Nederland heeft in de afgelopen jaren in mijn optiek twee trends gebroken en dat is geen goed nieuws. De eerste is dat een prudent begrotingsbeleid in Den Haag niet meer heilig is. In het verlengde daarvan is Nederland meer sympathiek geworden over minder prudent begrotingsbeleid in de eurozone. In geopolitieke termen: op dit dossier heeft ons land Duitsland verlaten.

Het DNA van DNB

Hetzelfde tekent zich voor een deel af op het gebied van monetair beleid. Het kan aan mij liggen, maar het DNA van DNB, dat geld ertoe doet en dat de centrale bankiers de toename van de geldhoeveelheid goed in de gaten moeten houden en beperken, is vervaagd en vervaagt verder.

Persoonlijk ben ik blij met de toespraak van Schnabel. Al jaren stel ik en onderbouw ik de stelling in columns, lezingen en boeken zoals ‘Keerpunt 1971’, dat de mate van de toename van de geldhoeveelheid en inflatie op middellange termijn stevig met elkaar verbonden zijn.

 Niet alleen eeuwen, wat zeg ik, millennia, van economische historie leren ons dat, ook economische logica en basiswetten van die wetenschappen doen dat.
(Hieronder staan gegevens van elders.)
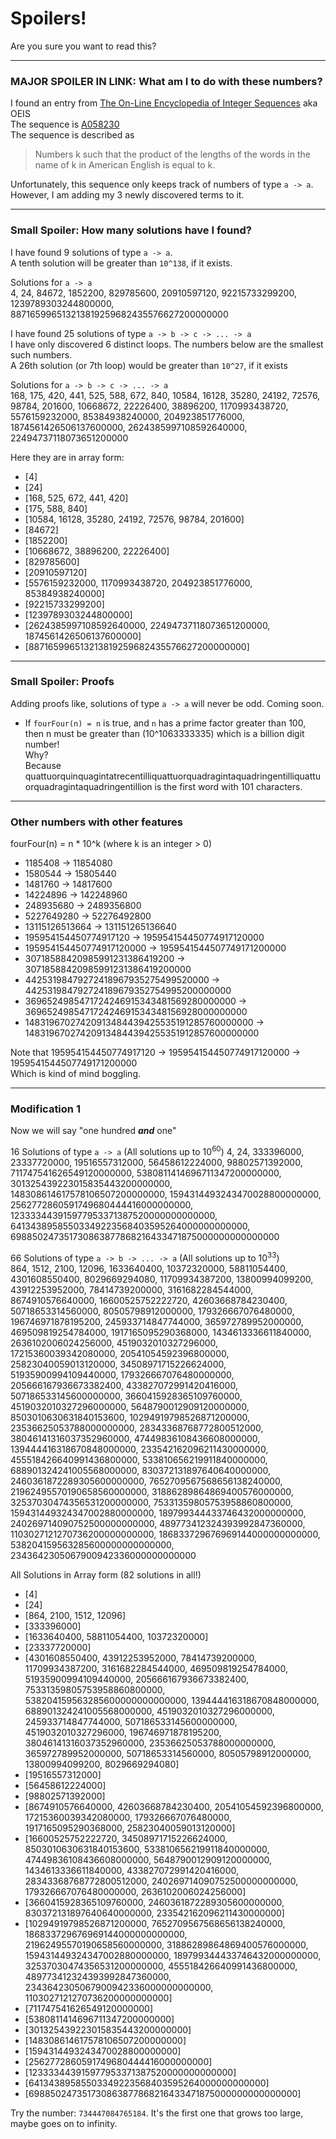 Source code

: # Spoilers!
Are you sure you want to read this?

---
### MAJOR SPOILER IN LINK: What am I to do with these numbers?
I found an entry from [The On-Line Encyclopedia of Integer Sequences](https://oeis.org/) aka OEIS  
The sequence is [A058230](https://oeis.org/draft/A058230)  
The sequence is described as
> Numbers k such that the product of the lengths of the words in the name of k in American English is equal to k.

Unfortunately, this sequence only keeps track of numbers of type `a -> a`.
However, I am adding my 3 newly discovered terms to it.


---
### Small Spoiler: How many solutions have I found?

I have found 9 solutions of type `a -> a`.  
A tenth solution will be greater than `10^138`, if it exists.
	
Solutions for `a -> a`  
  4, 24, 84672, 1852200, 829785600, 20910597120, 92215733299200, 1239789303244800000, 887165996513213819259682435576627200000000
  
I have found 25 solutions of type `a -> b -> c -> ... -> a`  
I have only discovered 6 distinct loops.
The numbers below are the smallest such numbers.  
A 26th solution (or 7th loop) would be greater than `10^27`, if it exists

Solutions for `a -> b -> c -> ... -> a`  
 168, 175, 420, 441, 525, 588, 672, 840, 10584, 16128, 35280, 24192, 72576, 98784, 201600, 10668672, 22226400, 38896200, 1170993438720, 5576159232000, 85384938240000, 204923851776000, 1874561426506137600000, 2624385997108592640000, 22494737118073651200000

Here they are in array form:
- [4]
- [24]
- [168, 525, 672, 441, 420]
- [175, 588, 840]
- [10584, 16128, 35280, 24192, 72576, 98784, 201600]
- [84672]
- [1852200]
- [10668672, 38896200, 22226400]
- [829785600]
- [20910597120]
- [5576159232000, 1170993438720, 204923851776000, 85384938240000]
- [92215733299200]
- [1239789303244800000]
- [2624385997108592640000, 22494737118073651200000, 1874561426506137600000]
- [887165996513213819259682435576627200000000]


---
### Small Spoiler: Proofs

Adding proofs like, solutions of type `a -> a` will never be odd.
Coming soon.

- If `fourFour(n) = n` is true, and `n` has a prime factor greater than 100,  
then n must be greater than (10^1063333335) which is a billion digit number!  
Why?  
Because quattuorquinquagintatrecentilliquattuorquadragintaquadringentilliquattuorquadragintaquadringentillion is the first word with 101 characters.

---
### Other numbers with other features
fourFour(n) = n * 10^k (where k is an integer > 0)

- 1185408 -> 11854080
- 1580544 -> 15805440
- 1481760 -> 14817600
- 14224896 -> 142248960
- 248935680 -> 2489356800
- 5227649280 -> 52276492800
- 13115126513664 -> 131151265136640
- 195954154450774917120 -> 195954154450774917120000
- 195954154450774917120000 -> 1959541544507749171200000
- 30718588420985991231386419200 -> 30718588420985991231386419200000
- 44253198479272418967935275499520000 -> 442531984792724189679352754995200000000
- 3696524985471724246915343481569280000000 -> 369652498547172424691534348156928000000000
- 14831967027420913484439425535191285760000000 -> 148319670274209134844394255351912857600000000

Note that 195954154450774917120 -> 195954154450774917120000 -> 1959541544507749171200000  
Which is kind of mind boggling.


---
### Modification 1
Now we will say "one hundred ***and*** one"

16 Solutions of type `a -> a` (All solutions up to 10<sup>60</sup>)
  4, 24, 333396000, 23337720000, 19516557312000, 56458612224000, 98802571392000, 711747541626549120000000, 5380811414696711347200000000, 301325439223015835443200000000, 148308614617578106507200000000, 1594314493243470028800000000, 2562772860591749680444416000000000, 123333443915977953371387520000000000000, 64134389585503349223568403595264000000000000, 698850247351730863877868216433471875000000000000000

66 Solutions of type `a -> b -> ... -> a` (All solutions up to 10<sup>33</sup>)  
  864, 1512, 2100, 12096, 1633640400, 10372320000, 58811054400, 4301608550400, 8029669294080, 11709934387200, 13800994099200, 43912253952000, 78414739200000, 3161682284544000, 8674910576640000, 16600525752222720, 42603668784230400, 50718653314560000, 80505798912000000, 179326667076480000, 196746971878195200, 245933714847744000, 365972789952000000, 469509819254784000, 1917165095290368000, 1434613336611840000, 2636102006024256000, 4519032010327296000, 17215360039342080000, 20541054592396800000, 25823040059013120000, 34508971715226624000, 51935900994109440000, 179326667076480000000, 205666167936673382400, 433827072991420416000, 507186533145600000000, 3660415928365109760000, 4519032010327296000000, 5648790012909120000000, 8503010630631840153600, 10294919798526871200000, 23536625053788000000000, 28343368768772800512000, 38046141316037352960000, 47449836108436608000000, 139444416318670848000000, 233542162096211430000000, 455518426640991436800000, 533810656219911840000000, 688901324241005568000000, 830372131897640640000000, 2460361872289305600000000, 7652709567568656138240000, 21962495570190658560000000, 31886289864869400576000000, 32537030474356531200000000, 75331359805753958860800000, 159431449324347002880000000, 189799344433746432000000000, 240269714090752500000000000, 489773412324393992847360000, 1103027121270736200000000000, 186833729676969144000000000000, 538204159563285600000000000000, 2343642305067900942336000000000000


All Solutions in Array form (82 solutions in all!)

 - [4]
 - [24]
 - [864, 2100, 1512, 12096]
 - [333396000]
 - [1633640400, 58811054400, 10372320000]
 - [23337720000]
 - [4301608550400, 43912253952000, 78414739200000, 11709934387200, 3161682284544000, 469509819254784000, 51935900994109440000, 205666167936673382400, 75331359805753958860800000, 538204159563285600000000000000, 139444416318670848000000, 688901324241005568000000, 4519032010327296000000, 245933714847744000, 507186533145600000000, 4519032010327296000, 196746971878195200, 38046141316037352960000, 23536625053788000000000, 365972789952000000, 50718653314560000, 80505798912000000, 13800994099200, 8029669294080]
 - [19516557312000]
 - [56458612224000]
 - [98802571392000]
 - [8674910576640000, 42603668784230400, 20541054592396800000, 17215360039342080000, 179326667076480000, 1917165095290368000, 25823040059013120000]
 - [16600525752222720, 34508971715226624000, 8503010630631840153600, 533810656219911840000000, 47449836108436608000000, 5648790012909120000000, 1434613336611840000, 433827072991420416000, 28343368768772800512000, 240269714090752500000000000, 179326667076480000000, 2636102006024256000]
 - [3660415928365109760000, 2460361872289305600000000, 830372131897640640000000, 233542162096211430000000]
 - [10294919798526871200000, 7652709567568656138240000, 186833729676969144000000000000, 21962495570190658560000000, 31886289864869400576000000, 159431449324347002880000000, 189799344433746432000000000, 32537030474356531200000000, 455518426640991436800000, 489773412324393992847360000, 2343642305067900942336000000000000, 1103027121270736200000000000]
 - [711747541626549120000000]
 - [5380811414696711347200000000]
 - [301325439223015835443200000000]
 - [148308614617578106507200000000]
 - [1594314493243470028800000000]
 - [2562772860591749680444416000000000]
 - [123333443915977953371387520000000000000]
 - [64134389585503349223568403595264000000000000]
 - [698850247351730863877868216433471875000000000000000]






Try the number: `734447084765184`. It's the first one that grows too large, maybe goes on to infinity.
Als er ergens meer van is, wordt dat, wat ‘dat’ ook is, minder waard en als iets schaarser wordt, wordt het méér waard. Hetzelfde geldt voor geld: hoe meer ervan is, des te minder waard het uiteindelijk wordt. Dat minder waard worden van geld noemen we inflatie. 

Edin Mujagić is hoofdeconoom van OHV Vermogensbeheer en auteur van het boek ‘Keerpunt 1971’. Hij schrijft iedere laatste vrijdag van de maand voor Investment Officer een ECB Watch over het monetaire beleid van de Europese Centrale Bank.